The pair broadly remains in a short-term down-trending channel within a larger long-term up-trend.
Upside is capped by the 50-day MA and the upper border of the down-sloping channel at around 2.0500.
The R1 Monthly Pivot is situated at 2.0720, followed by the 200-day MA at 2.1027 – revealing several strata of strong resistance above.
Nevertheless, both MACD and OBV (although it is not shown) are converging bullishly with price, and MACD has converged on three separate occasions, which is a bullish combination of signals.
MACD measures momentum and OBV is a type of volume indicator.
Ideally I would want to see a clear break above R1, indicated by a move above 2.0830 to confirm more upside, with a target at just below the 200-day, at 2.1000.
Any further downside is stymied by the trend-line at 1.9970 as well as general round-number psychological support at 2.0000.
A clear break below the trend-line, which would be confirmed by a move below 1.9890, would probably signal a continuation of the bear trend to the S1 Monthly Pivot at 1.9737.
Pound to New Zealand Dollar Outlook
The GBP to NZD exchange rate is weakening, and possibly resuming its down-trend. Our last quote on the pair is at 2.17.
It will probably fall to the S1 Monthly Pivot at 2.1516 and the key December 31 lows at 2.1512, four points below.
A clear break below these levels, signalled by a move below 2.1445 would probably set off a stronger bear move, which would likely move all the way down to the S2 Monthly Pivot at 2.1074 - as the former down-trend resumed and gained significant traction and conviction.
MACD is showing a lack of momentum in the current move lower, so a bearish break lower is by no means assured.
Pound to Canadian Dollar Outlook
This GBP to CAD exchange rate is at the floor of a long sideways consolidation, box pattern, or possible double top.
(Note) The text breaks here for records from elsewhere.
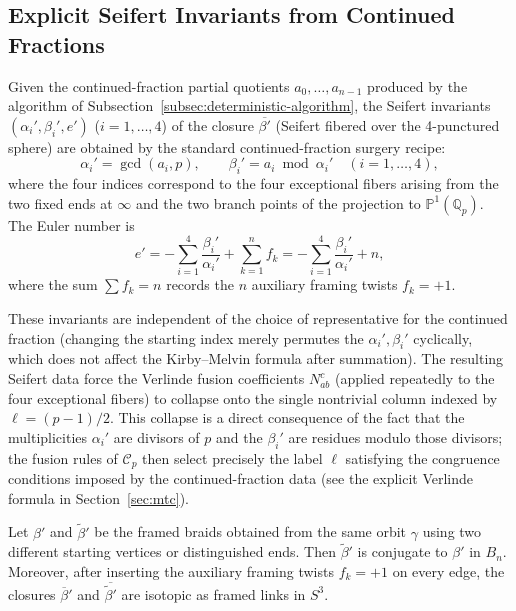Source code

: \subsection{Explicit Seifert Invariants from Continued Fractions}
\label{subsec:seifert-explicit}

Given the continued-fraction partial quotients \(a_0,\dots,a_{n-1}\) produced by the algorithm of Subsection~\ref{subsec:deterministic-algorithm}, the Seifert invariants \((\alpha_i',\beta_i',e')\) (\(i=1,\dots,4\)) of the closure \(\overline{\beta'}\) (Seifert fibered over the 4-punctured sphere) are obtained by the standard continued-fraction surgery recipe:
\[
\alpha_i' = \gcd(a_i,p),\qquad \beta_i' = a_i \bmod \alpha_i' \quad (i=1,\dots,4),
\]
where the four indices correspond to the four exceptional fibers arising from the two fixed ends at \(\infty\) and the two branch points of the projection to \(\mathbb{P}^1(\mathbb{Q}_p)\). The Euler number is
\[
e' = -\sum_{i=1}^4 \frac{\beta_i'}{\alpha_i'} + \sum_{k=1}^n f_k = -\sum_{i=1}^4 \frac{\beta_i'}{\alpha_i'} + n,
\]
where the sum \(\sum f_k = n\) records the \(n\) auxiliary framing twists \(f_k = +1\).

These invariants are independent of the choice of representative for the continued fraction (changing the starting index merely permutes the \(\alpha_i',\beta_i'\) cyclically, which does not affect the Kirby--Melvin formula after summation). The resulting Seifert data force the Verlinde fusion coefficients \(N_{ab}^c\) (applied repeatedly to the four exceptional fibers) to collapse onto the single nontrivial column indexed by \(\ell = (p-1)/2\). This collapse is a direct consequence of the fact that the multiplicities \(\alpha_i'\) are divisors of \(p\) and the \(\beta_i'\) are residues modulo those divisors; the fusion rules of \(\mathcal{C}_p\) then select precisely the label \(\ell\) satisfying the congruence conditions imposed by the continued-fraction data (see the explicit Verlinde formula in Section~\ref{sec:mtc}).

\begin{lemma}
\label{lem:isotopy-strengthened}
Let \(\beta'\) and \(\widetilde{\beta}'\) be the framed braids obtained from the same orbit \(\gamma\) using two different starting vertices or distinguished ends. Then \(\widetilde{\beta}'\) is conjugate to \(\beta'\) in \(B_n\). Moreover, after inserting the auxiliary framing twists \(f_k = +1\) on every edge, the closures \(\overline{\beta}'\) and \(\overline{\widetilde{\beta}'}\) are isotopic as framed links in \(S^3\).
\end{lemma}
Our last quote on the pair is at 2.0129.
Untypically for a reversal pattern, however, there is a lot of buying volume on the right shoulder, allowing for the possibility of a continuation higher eventually.
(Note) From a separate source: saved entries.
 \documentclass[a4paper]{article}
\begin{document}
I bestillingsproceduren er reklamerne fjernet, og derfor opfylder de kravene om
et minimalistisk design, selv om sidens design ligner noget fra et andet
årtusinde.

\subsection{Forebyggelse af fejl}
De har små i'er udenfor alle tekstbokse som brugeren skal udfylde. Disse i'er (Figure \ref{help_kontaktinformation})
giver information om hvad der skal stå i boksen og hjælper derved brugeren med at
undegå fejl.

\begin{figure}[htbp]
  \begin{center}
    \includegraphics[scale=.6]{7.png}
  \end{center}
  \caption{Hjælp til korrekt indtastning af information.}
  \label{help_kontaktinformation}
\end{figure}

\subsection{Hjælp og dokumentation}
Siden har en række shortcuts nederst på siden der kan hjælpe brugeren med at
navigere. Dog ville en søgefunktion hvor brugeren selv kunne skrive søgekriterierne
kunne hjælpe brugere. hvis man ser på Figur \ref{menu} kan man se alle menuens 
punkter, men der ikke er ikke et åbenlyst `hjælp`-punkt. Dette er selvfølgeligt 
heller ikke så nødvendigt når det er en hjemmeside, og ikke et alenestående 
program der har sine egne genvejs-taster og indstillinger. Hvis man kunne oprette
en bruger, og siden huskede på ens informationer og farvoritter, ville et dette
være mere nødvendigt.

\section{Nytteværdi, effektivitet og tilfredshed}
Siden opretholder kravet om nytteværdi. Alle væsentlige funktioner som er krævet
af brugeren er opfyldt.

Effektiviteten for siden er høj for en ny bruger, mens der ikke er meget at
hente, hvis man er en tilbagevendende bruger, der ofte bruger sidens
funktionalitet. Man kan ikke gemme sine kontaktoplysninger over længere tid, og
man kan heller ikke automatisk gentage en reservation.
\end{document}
Money Flow, which is a measure of underlying buying interest useful for analysing sideways markets, is at its lowest since April 2015 – a very bearish sign.
The mixed signals, however, make it difficult to predict in which direction it will break.
However, a clean breach of the neckline at 1.9732 - confirmed by a move below 1.9690 - would probably confirm a move down to support from the S1 Monthly Pivot and the trend-line at 1.9535.
Alternatively, a break above the pattern highs at 2.0949 would probably lead to a move up to resistance from the R2 Monthly Pivot at 2.1279 initially.